Serum response factor (SRF), a transcription factor ubiquitously involved in the processes of cellular proliferation and differentiation, has been implicated in cardiac and skeletal muscle development because of its strong expression in embryonic muscle lineages, and its necessity for the transcription of transiently transfected muscle genes that contain SRF binding sites. This study was designed to ascertain whether SRF is required for the expression of an endogenous SRF-dependent gene during differentiation of early embryonic cardiac myocytes by introducing a dominant-negative SRF construct via retroviral delivery.
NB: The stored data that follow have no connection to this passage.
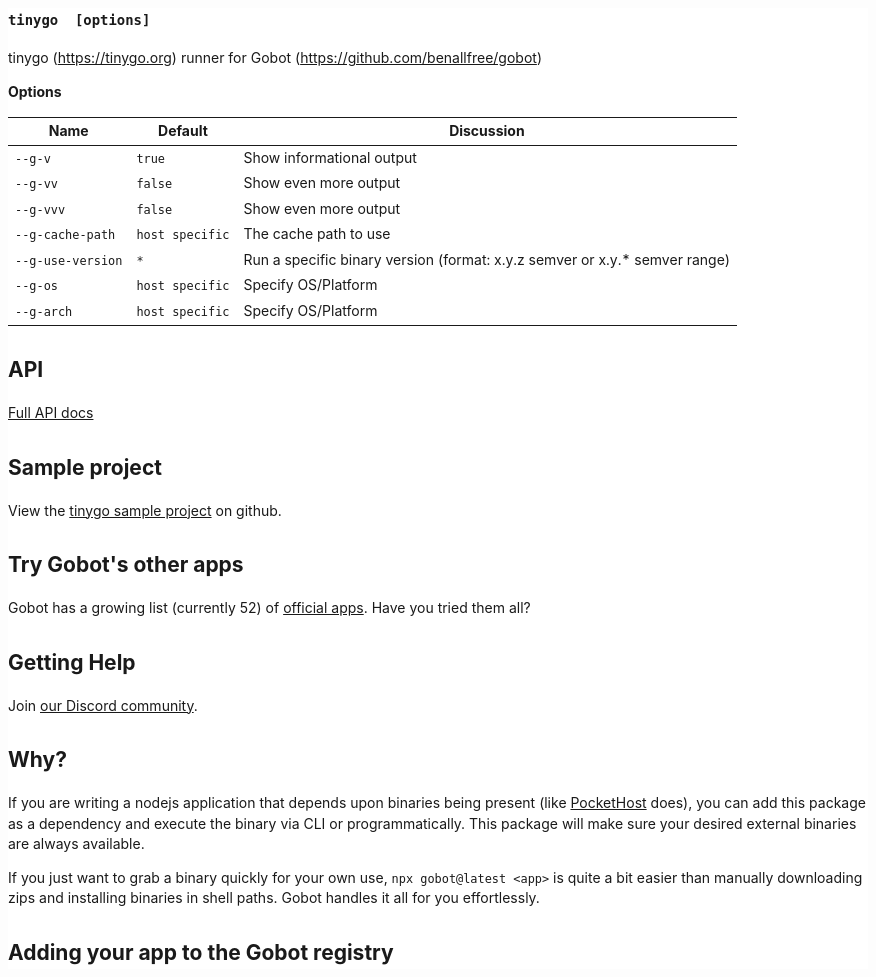 ### `tinygo  [options]`

tinygo (https://tinygo.org) runner for Gobot (https://github.com/benallfree/gobot)

**Options**

| Name              | Default         | Discussion                                                                  |
| ----------------- | --------------- | --------------------------------------------------------------------------- |
| `--g-v`           | `true`          | Show informational output                                                   |
| `--g-vv`          | `false`         | Show even more output                                                       |
| `--g-vvv`         | `false`         | Show even more output                                                       |
| `--g-cache-path`  | `host specific` | The cache path to use                                                       |
| `--g-use-version` | `*`             | Run a specific binary version (format: x.y.z semver or x.y.\* semver range) |
| `--g-os`          | `host specific` | Specify OS/Platform                                                         |
| `--g-arch`        | `host specific` | Specify OS/Platform                                                         |

## API

[Full API docs](https://github.com/benallfree/gobot/blob/v1.0.0-alpha.36/docs/readme.md)

## Sample project

View the [tinygo sample project](https://github.com/benallfree/gobot/tree/v1.0.0-alpha.36/src/apps/tinygo/sample-project) on github.

## Try Gobot's other apps

Gobot has a growing list (currently 52) of [official apps](https://www.npmjs.com/package/gobot#official-gobot-apps). Have you tried them all?

## Getting Help

Join [our Discord community](https://discord.gg/977kMmFnXc).

## Why?

If you are writing a nodejs application that depends upon binaries being present (like [PocketHost](https://github.com/pockethost/pockethost) does), you can add this package as a dependency and execute the binary via CLI or programmatically. This package will make sure your desired external binaries are always available.

If you just want to grab a binary quickly for your own use, `npx gobot@latest <app>` is quite a bit easier than manually downloading zips and installing binaries in shell paths. Gobot handles it all for you effortlessly.

## Adding your app to the Gobot registry
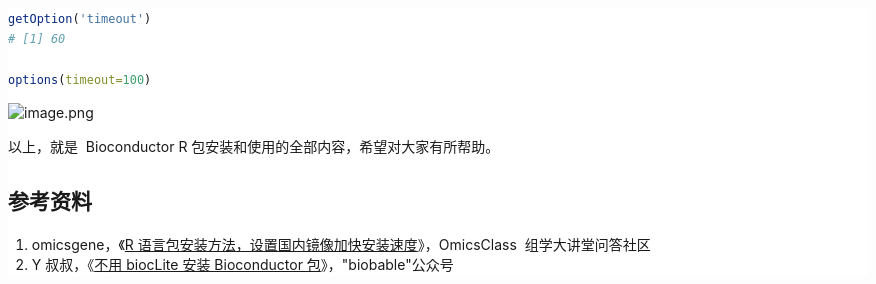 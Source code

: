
 ```r
getOption('timeout')
# [1] 60

options(timeout=100)
```

![image.png](https://shub-1251708715.cos.ap-guangzhou.myqcloud.com/elog-cookbook-img/Fv20PVmbB48T5yQ79Us0sXjVJiZy.png)

以上，就是  Bioconductor R 包安装和使用的全部内容，希望对大家有所帮助。

## 参考资料

1.  omicsgene，《[R 语言包安装方法，设置国内镜像加快安装速度](https://www.omicsclass.com/article/106)》，OmicsClass  组学大讲堂问答社区
2.  Y 叔叔，《[不用 biocLite 安装 Bioconductor 包](https://mp.weixin.qq.com/s/xi2XPsHVsXsMijvbox90ew)》，"biobable"公众号
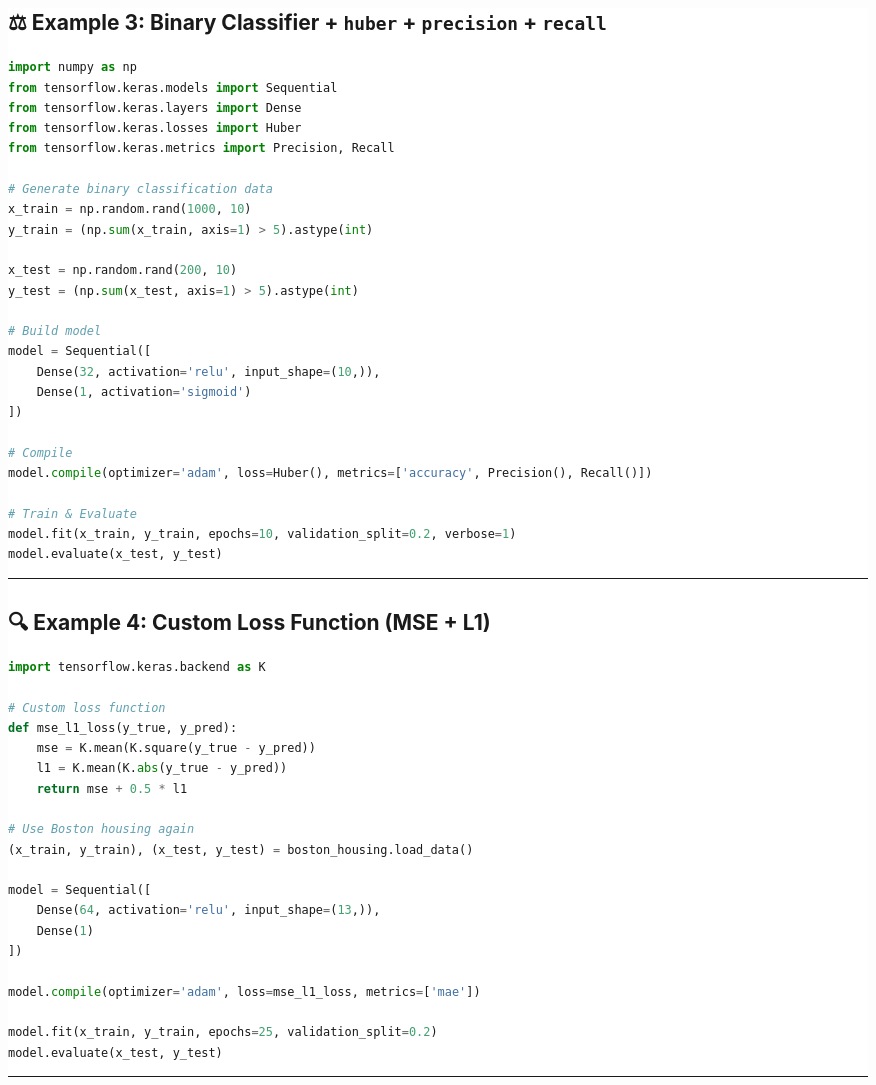 
## ⚖️ **Example 3: Binary Classifier + `huber` + `precision` + `recall`**

```python
import numpy as np
from tensorflow.keras.models import Sequential
from tensorflow.keras.layers import Dense
from tensorflow.keras.losses import Huber
from tensorflow.keras.metrics import Precision, Recall

# Generate binary classification data
x_train = np.random.rand(1000, 10)
y_train = (np.sum(x_train, axis=1) > 5).astype(int)

x_test = np.random.rand(200, 10)
y_test = (np.sum(x_test, axis=1) > 5).astype(int)

# Build model
model = Sequential([
    Dense(32, activation='relu', input_shape=(10,)),
    Dense(1, activation='sigmoid')
])

# Compile
model.compile(optimizer='adam', loss=Huber(), metrics=['accuracy', Precision(), Recall()])

# Train & Evaluate
model.fit(x_train, y_train, epochs=10, validation_split=0.2, verbose=1)
model.evaluate(x_test, y_test)
```

---

## 🔍 **Example 4: Custom Loss Function (MSE + L1)**

```python
import tensorflow.keras.backend as K

# Custom loss function
def mse_l1_loss(y_true, y_pred):
    mse = K.mean(K.square(y_true - y_pred))
    l1 = K.mean(K.abs(y_true - y_pred))
    return mse + 0.5 * l1

# Use Boston housing again
(x_train, y_train), (x_test, y_test) = boston_housing.load_data()

model = Sequential([
    Dense(64, activation='relu', input_shape=(13,)),
    Dense(1)
])

model.compile(optimizer='adam', loss=mse_l1_loss, metrics=['mae'])

model.fit(x_train, y_train, epochs=25, validation_split=0.2)
model.evaluate(x_test, y_test)
```

--- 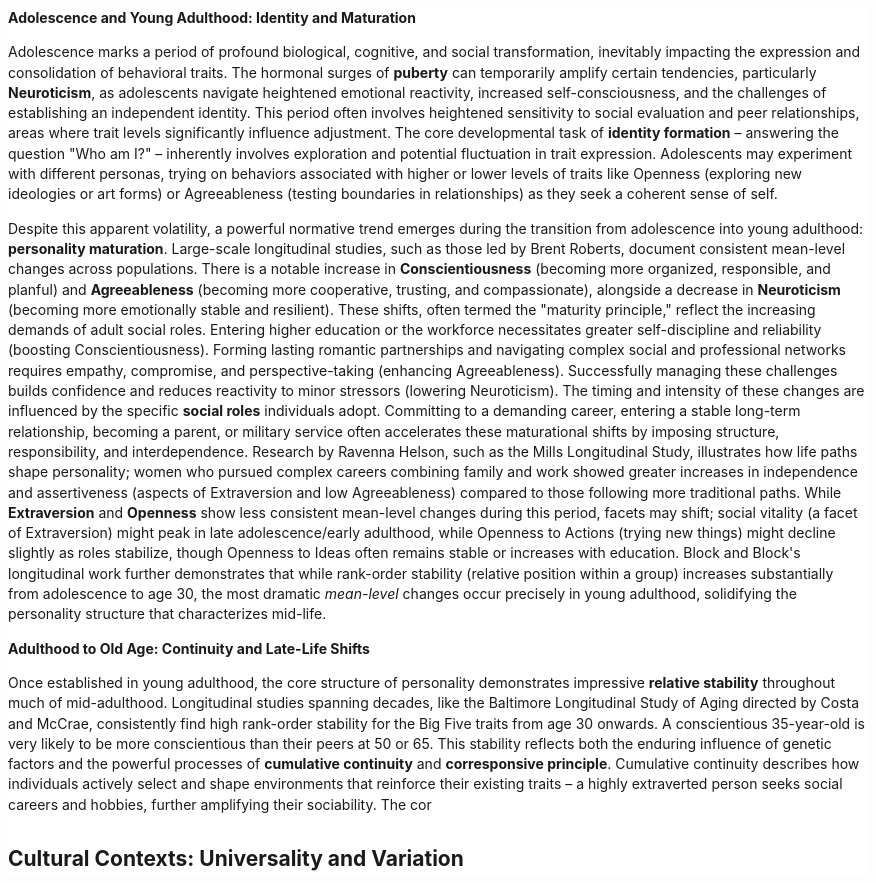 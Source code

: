 **Adolescence and Young Adulthood: Identity and Maturation**

Adolescence marks a period of profound biological, cognitive, and social transformation, inevitably impacting the expression and consolidation of behavioral traits. The hormonal surges of **puberty** can temporarily amplify certain tendencies, particularly **Neuroticism**, as adolescents navigate heightened emotional reactivity, increased self-consciousness, and the challenges of establishing an independent identity. This period often involves heightened sensitivity to social evaluation and peer relationships, areas where trait levels significantly influence adjustment. The core developmental task of **identity formation** – answering the question "Who am I?" – inherently involves exploration and potential fluctuation in trait expression. Adolescents may experiment with different personas, trying on behaviors associated with higher or lower levels of traits like Openness (exploring new ideologies or art forms) or Agreeableness (testing boundaries in relationships) as they seek a coherent sense of self.

Despite this apparent volatility, a powerful normative trend emerges during the transition from adolescence into young adulthood: **personality maturation**. Large-scale longitudinal studies, such as those led by Brent Roberts, document consistent mean-level changes across populations. There is a notable increase in **Conscientiousness** (becoming more organized, responsible, and planful) and **Agreeableness** (becoming more cooperative, trusting, and compassionate), alongside a decrease in **Neuroticism** (becoming more emotionally stable and resilient). These shifts, often termed the "maturity principle," reflect the increasing demands of adult social roles. Entering higher education or the workforce necessitates greater self-discipline and reliability (boosting Conscientiousness). Forming lasting romantic partnerships and navigating complex social and professional networks requires empathy, compromise, and perspective-taking (enhancing Agreeableness). Successfully managing these challenges builds confidence and reduces reactivity to minor stressors (lowering Neuroticism). The timing and intensity of these changes are influenced by the specific **social roles** individuals adopt. Committing to a demanding career, entering a stable long-term relationship, becoming a parent, or military service often accelerates these maturational shifts by imposing structure, responsibility, and interdependence. Research by Ravenna Helson, such as the Mills Longitudinal Study, illustrates how life paths shape personality; women who pursued complex careers combining family and work showed greater increases in independence and assertiveness (aspects of Extraversion and low Agreeableness) compared to those following more traditional paths. While **Extraversion** and **Openness** show less consistent mean-level changes during this period, facets may shift; social vitality (a facet of Extraversion) might peak in late adolescence/early adulthood, while Openness to Actions (trying new things) might decline slightly as roles stabilize, though Openness to Ideas often remains stable or increases with education. Block and Block's longitudinal work further demonstrates that while rank-order stability (relative position within a group) increases substantially from adolescence to age 30, the most dramatic *mean-level* changes occur precisely in young adulthood, solidifying the personality structure that characterizes mid-life.

**Adulthood to Old Age: Continuity and Late-Life Shifts**

Once established in young adulthood, the core structure of personality demonstrates impressive **relative stability** throughout much of mid-adulthood. Longitudinal studies spanning decades, like the Baltimore Longitudinal Study of Aging directed by Costa and McCrae, consistently find high rank-order stability for the Big Five traits from age 30 onwards. A conscientious 35-year-old is very likely to be more conscientious than their peers at 50 or 65. This stability reflects both the enduring influence of genetic factors and the powerful processes of **cumulative continuity** and **corresponsive principle**. Cumulative continuity describes how individuals actively select and shape environments that reinforce their existing traits – a highly extraverted person seeks social careers and hobbies, further amplifying their sociability. The cor

## Cultural Contexts: Universality and Variation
Although no effect on overt cellular differentiation was detected, semi-quantitative RT-PCR revealed that expression of the SRF-dependent gene cardiac alpha-actin was inhibited, whereas expression of the non-SRF-dependent genes glyceraldehyde-3-phosphate dehydrogenase (GAPDH) and cardiac troponin-C was unaffected. No effect on myocyte proliferation was detected. Curiously, immunohistochemical localization of SRF protein suggested that whereas endogenous SRF was homogeneously dispersed throughout the cytoplasm and nucleus, the dominant-negative SRF protein was concentrated in the nucleus. These results extend previous findings using transiently transfected genes to the endogenous level, indicating that SRF is required for the full expression of muscle genes that contain SRF binding sites during cardiac myocyte differentiation.